***** Material shown *****

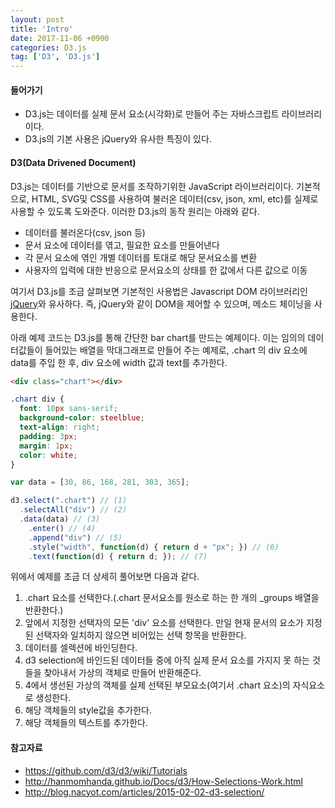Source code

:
 ```yaml
---
layout: post
title: 'Intro'
date: 2017-11-06 +0900
categories: D3.js
tag: ['D3', 'D3.js']
---
```


#### 들어가기

- D3.js는 데이터를 실제 문서 요소(시각화)로 만들어 주는 자바스크립트 라이브러리이다.
- D3.js의 기본 사용은 jQuery와 유사한 특징이 있다.

#### D3(Data Drivened Document)

D3.js는 데이터를 기반으로 문서를 조작하기위한 JavaScript 라이브러리이다. 기본적으로, HTML, SVG및 CSS를 사용하여 불러온 데이터(csv, json, xml, etc)를 실제로 사용할 수 있도록 도와준다. 이러한 D3.js의 동작 원리는 아래와 같다.

- 데이터를 불러온다(csv, json 등)
- 문서 요소에 데이터를 엮고, 필요한 요소를 만들어낸다
- 각 문서 요소에 엮인 개별 데이터를 토대로 해당 문서요소를 변환
- 사용자의 입력에 대한 반응으로 문서요소의 상태를 한 값에서 다른 값으로 이동

여기서 D3.js를 조금 살펴보면 기본적인 사용법은 Javascript DOM 라이브러리인 [jQuery](https://jquery.com/)와 유사하다. 즉, jQuery와 같이 DOM을 제어할 수 있으며, 메소드 체이닝을 사용한다. 

아래 예제 코드는 D3.js를 통해 간단한 bar chart를 만드는 예제이다. 이는 임의의 데이터값들이 들어있는 배열을 막대그래프로 만들어 주는 예제로, .chart 의 div 요소에 data를 주입 한 후, div 요소에 width 값과 text를 추가한다.

```html
<div class="chart"></div>
```
```css
.chart div {
  font: 10px sans-serif;
  background-color: steelblue;
  text-align: right;
  padding: 3px;
  margin: 1px;
  color: white;
}
```
```javascript
var data = [30, 86, 168, 281, 303, 365];

d3.select(".chart") // (1)
  .selectAll("div") // (2)
  .data(data) // (3)
    .enter() // (4)
    .append("div") // (5)
    .style("width", function(d) { return d + "px"; }) // (6)
    .text(function(d) { return d; }); // (7)
```

위에서 예제를 조금 더 상세히 풀어보면 다음과 같다.

1. .chart 요소를 선택한다.(.chart 문서요소를 원소로 하는 한 개의 _groups 배열을 반환한다.)
2. 앞에서 지정한 선택자의 모든 'div' 요소를 선택한다. 만일 현재 문서의 요소가 지정된 선택자와 일치하지 않으면 비어있는 선택 항목을 반환한다.
3. 데이터를 셀렉션에 바인딩한다.
4. d3 selection에 바인드된 데이터들 중에 아직 실제 문서 요소를 가지지 못 하는 것들을 찾아내서 가상의 객체로 만들어 반환해준다.
5. 4에서 생선된 가상의 객체를 실제 선택된 부모요소(여기서 .chart 요소)의 자식요소로 생성한다.
6. 해당 객체들의 style값을 추가한다.
7. 해당 객체들의 텍스트를 추가한다.

#### 참고자료

- <https://github.com/d3/d3/wiki/Tutorials>
- <http://hanmomhanda.github.io/Docs/d3/How-Selections-Work.html>
- <http://blog.nacyot.com/articles/2015-02-02-d3-selection/>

*****

Pull out every line of the records that includes the string "return".

## [Your solution]
    .style("width", function(d) { return d + "px"; }) // (6)
    .text(function(d) { return d; }); // (7)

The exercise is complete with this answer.